INSTRUCTION FORM WITH RESPECT TO
Offer to Purchase for Cash
by
UNIVERSAL LOGISTICS HOLDINGS, INC.
of
Up to 600,000 Shares of its Common Stock
at a Purchase Price Not Greater Than $24.00 Nor Less Than $21.00 Per Share
The undersigned acknowledge(s) receipt of your letter and the Offer to Purchase, dated August 5, 2019, as amended and supplemented by the enclosed Supplement to the Offer to Purchase, dated August 27, 2019 (together, the “Offer to Purchase”), and the related Letter of Transmittal (which, together with any amendments or supplements thereto, collectively constitute the “Offer”), in connection with the Offer by Universal Logistics Holdings, Inc., a Michigan corporation (the “Company”), to purchase for cash up to 600,000 shares of its common stock, no par value, at a price, net to the seller in cash, less any applicable withholding tax and without interest, not greater than $24.00 nor less than $21.00 per share, specified by the undersigned, on the terms and subject to the conditions of the Offer. Unless the context otherwise requires, all references to the shares shall refer to the common stock of the Company.

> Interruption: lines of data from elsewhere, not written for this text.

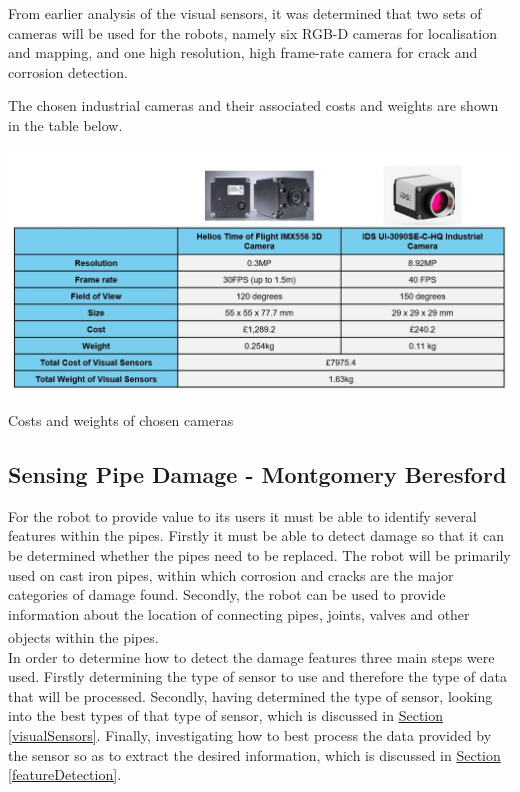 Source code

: \documentclass[11pt]{article}		%
\newcommand{\supercite}[1]{\textsuperscript{\cite{#1}}}		%
\newcommand{\sectref}[1]{\hyperref[#1]{Section \ref*{#1}}}     %
\begin{document}
	      
       			
       			From earlier analysis of the visual sensors, it was determined that two sets of cameras will be used for the robots, namely six RGB-D cameras for localisation and mapping, and one high resolution, high frame-rate camera for crack and corrosion detection. 
       					
				The chosen industrial cameras and their associated costs and weights are shown in the table below.
				\begin{table}[H]
			  		
			  		\centering
			  		\includegraphics[width=\textwidth]{cameracosts.jpg}
						\caption{Costs and weights of chosen cameras\supercite{camera}\supercite{camera2}}
						\label{cameracost}
					\end{table}
	        
	        \subsection[Sensing Pipe Damage]{Sensing Pipe Damage - Montgomery Beresford}
	        
	        For the robot to provide value to its users it must be able to identify several features within the pipes. 
	        Firstly it must be able to detect damage so that it can be determined whether the pipes need to be replaced.
	        The robot will be primarily used on cast iron pipes, within which corrosion and cracks are the major categories of damage found.  
	        Secondly, the robot can be used to provide information about the location of connecting pipes, joints, valves and other objects within the pipes.\supercite{Failure_pipes}\supercite{Failure_pipes2}
	        \\
	        In order to determine how to detect the damage features three main steps were used. 
	        Firstly determining the type of sensor to use and therefore the type of data that will be processed. 
	        Secondly, having determined the type of sensor, looking into the best types of that type of sensor, which is discussed in \sectref{visualSensors}.
	        Finally, investigating how to best process the data provided by the sensor so as to extract the desired information, which is discussed in \sectref{featureDetection}.
	        
\end{document}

The undersigned hereby instruct(s) you to tender to the Company the number of shares indicated below or, if no number is indicated, all shares you hold for the account of the undersigned, at the price per share indicated below, on the terms and subject to the conditions of the Offer.
In participating in the Offer to purchase for cash, the undersigned acknowledges that: (1) the Offer is established voluntarily by the Company, it is discretionary in nature and it may be extended, modified, suspended or terminated by the Company as provided in the Offer; (2) the undersigned is voluntarily participating in the Offer; (3) the future value of the Company’s common stock is unknown and cannot be predicted with certainty; (4) any foreign exchange obligations triggered by the undersigned’s tender of shares or the recipient of proceeds are solely his or her responsibility; and (5) regardless of any action that the Company takes with respect to any or all income/capital gains tax, social security or insurance, transfer tax or other tax-related items (“Tax Items”) related to the Offer and the disposition of shares, the undersigned acknowledges that the ultimate liability for all Tax Items is and remains his or her sole responsibility. In that regard, the undersigned authorizes the Company to withhold all applicable Tax Items legally payable by the undersigned.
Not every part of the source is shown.